Intelligent Software is Modernizing Hazmat Management at NASA and the DoD

In a recent podcast episode, Scott Woestman, Group Vice President of Public Sector at Sphera, an operational risk software company, talks about how the company has been helping federal agencies modernize how they handle hazardous materials.
They’ve been working with both NASA and the Defense Logistics Agency, part of the DoD, on hazardous materials management. The Sphera platform at NASA is helping to improve hazardous materials tracking, reduce waste, and strengthen safety.

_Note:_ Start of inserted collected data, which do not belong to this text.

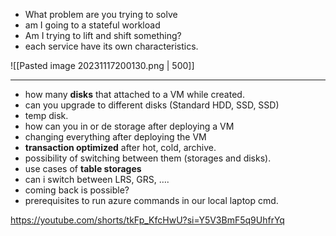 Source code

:
- What problem are you trying to solve
- am I going to a stateful workload
- Am I trying to lift and shift something?
- each service have its own characteristics.

![[Pasted image 20231117200130.png | 500]]

---

- how many **disks** that attached to a VM while created.
- can you upgrade to different disks (Standard HDD, SSD, SSD)
- temp disk.
- how can you in or de storage after deploying a VM
- changing everything after deploying the VM
- **transaction optimized** after hot, cold, archive.
- possibility of switching between them (storages and disks).
- use cases of **table storages**
- can i switch between LRS, GRS, ….
- coming back is possible?
- prerequisites to run azure commands in our local laptop cmd.

https://youtube.com/shorts/tkFp_KfcHwU?si=Y5V3BmF5q9UhfrYq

NASA has since adopted it as its agency-wide standard for hazmat management.
The conversation dives into how intelligent software goes beyond simple regulatory compliance to actively protect workplace safety, reduce waste, and build predictability into some of the world's most high-stakes operational environments.
"We really focus on that chemical lifecycle management, that cradle to grave, and regulatory intelligence that helps us support some pretty demanding operational environments across the world,” Woestman said.
While compliance with environmental laws is mandatory, Sphera’s work with NASA and the DLA is modernizing data by automating Safety Data Sheets (SDS) and standardizing packaging and disposal workflows. By doing this, the federal agencies can significantly reduce hazardous waste volume and protect the lives of personnel on the ground and in transit.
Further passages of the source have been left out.